What a stark contrast between a sane and insane take on yesterday’s action. In Monday’s post we targeted a drop to Dow 9,100, S&P 980, Nasdaq 1,950, NYSE 6,400 and Russell 550 and in my 9:48 Alert to Members yesterday I set the bounce targets at Dow 9,200, S&P 986, Nas 1,946, NYSE 6,400 and RUT 555, but noting they were rough numbers that I was eyeballing on the fly, following our 5% rule. Those levels were beat across the board but on such low volume that I called an audible and we stayed bearish, taking aggressive short positions like the DIA Aug $93 puts at $1.50 which, unfortunately, didn’t make our double down target of $1 but should do well this morning. We also took short shots at Capital One (NYSE:COF), HPQ (backspread), Rio Tinto (RTP) (looking very good this morning!), SRS (our old friend), RTH and a bull play on DUG, which is an ultra-short on oil so still bearish.
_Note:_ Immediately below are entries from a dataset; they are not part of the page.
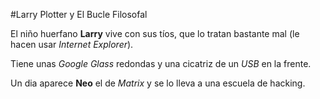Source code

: #Larry Plotter y El Bucle Filosofal

El niño huerfano **Larry** vive con sus tíos,
que lo tratan bastante mal (le hacen usar *Internet Explorer*).

Tiene unas *Google Glass* redondas y una cicatriz de un *USB* en la frente.

Un dia aparece **Neo** el de *Matrix* y se lo lleva a una escuela de hacking.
At 12:38 I said to Members: "Just like plate spinning, they have so many balls in the air and if just one of them falls (dollar pops, oil falls, copper drops, Yen rises, China falls, news turns sour, companies lower guidance, banks fail…) the whole act can collapse all at once…. " but the plate spinning was so masterful that we didn’t want to overdo it and I said to Members at 3:02: "So far, we haven’t done much of a breakout over our bounce levels but we are over and you have to respect the move today - even if you don’t believe in it." and my 3:26 Alert to Members called for a neutral stance on our DIA covers as we were already very bearish with our new picks (and we really don’t have any longs that aren’t massively covered already).
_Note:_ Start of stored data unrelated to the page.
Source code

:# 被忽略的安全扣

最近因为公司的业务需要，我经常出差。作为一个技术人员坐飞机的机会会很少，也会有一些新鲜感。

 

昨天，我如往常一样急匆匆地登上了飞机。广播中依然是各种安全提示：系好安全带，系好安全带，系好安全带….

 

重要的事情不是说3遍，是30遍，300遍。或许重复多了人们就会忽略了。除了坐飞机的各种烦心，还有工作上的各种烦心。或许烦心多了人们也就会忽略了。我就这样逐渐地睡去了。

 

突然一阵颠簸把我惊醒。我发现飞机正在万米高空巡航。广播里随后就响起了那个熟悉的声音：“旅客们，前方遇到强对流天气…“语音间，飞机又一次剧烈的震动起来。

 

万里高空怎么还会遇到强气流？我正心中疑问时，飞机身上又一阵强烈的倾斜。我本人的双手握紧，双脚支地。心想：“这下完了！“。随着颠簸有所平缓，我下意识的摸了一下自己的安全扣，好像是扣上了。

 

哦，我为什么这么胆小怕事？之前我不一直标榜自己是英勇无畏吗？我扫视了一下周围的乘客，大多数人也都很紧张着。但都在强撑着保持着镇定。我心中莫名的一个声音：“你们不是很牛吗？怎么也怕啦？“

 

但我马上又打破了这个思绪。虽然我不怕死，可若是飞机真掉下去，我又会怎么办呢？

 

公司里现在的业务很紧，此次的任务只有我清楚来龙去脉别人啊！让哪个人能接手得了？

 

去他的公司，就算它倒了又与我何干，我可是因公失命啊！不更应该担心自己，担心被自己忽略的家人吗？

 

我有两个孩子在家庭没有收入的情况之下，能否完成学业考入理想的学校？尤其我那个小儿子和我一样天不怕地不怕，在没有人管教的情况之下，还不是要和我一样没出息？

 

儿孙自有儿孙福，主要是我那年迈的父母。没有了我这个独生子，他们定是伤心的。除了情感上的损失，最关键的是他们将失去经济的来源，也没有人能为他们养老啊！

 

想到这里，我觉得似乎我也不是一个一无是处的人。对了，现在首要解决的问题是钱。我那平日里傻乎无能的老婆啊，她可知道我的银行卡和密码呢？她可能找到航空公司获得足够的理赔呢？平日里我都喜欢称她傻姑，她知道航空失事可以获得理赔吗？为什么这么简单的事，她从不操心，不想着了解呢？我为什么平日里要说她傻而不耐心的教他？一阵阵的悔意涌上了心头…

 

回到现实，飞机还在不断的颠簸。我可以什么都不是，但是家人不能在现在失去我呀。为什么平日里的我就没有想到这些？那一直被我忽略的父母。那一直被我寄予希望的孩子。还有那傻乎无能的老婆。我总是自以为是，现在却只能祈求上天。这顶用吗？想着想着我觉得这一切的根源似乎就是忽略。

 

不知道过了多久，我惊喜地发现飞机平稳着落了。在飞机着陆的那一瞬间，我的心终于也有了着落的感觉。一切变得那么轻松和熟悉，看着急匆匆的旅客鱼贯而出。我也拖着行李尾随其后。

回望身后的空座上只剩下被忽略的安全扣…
It looks like we’ll be back to testing our breakdown levels this morning and it’s at least another 1.5% if we get through those and then we’ll see what kind of bounce we get from there. The futures really got hit hard this morning and I said to members in morning chat: "Lots of fun and games overnight. Still holding our breakdowns so far but the suckers aren’t buying what GS was selling yesterday and don’t forget you get to a point where GS gives up and exits the game. Look for signs they are turning negative like one of their major shareholders (Buffett) dissing the market or GS downgrading a Dow/commodity component like AA…. "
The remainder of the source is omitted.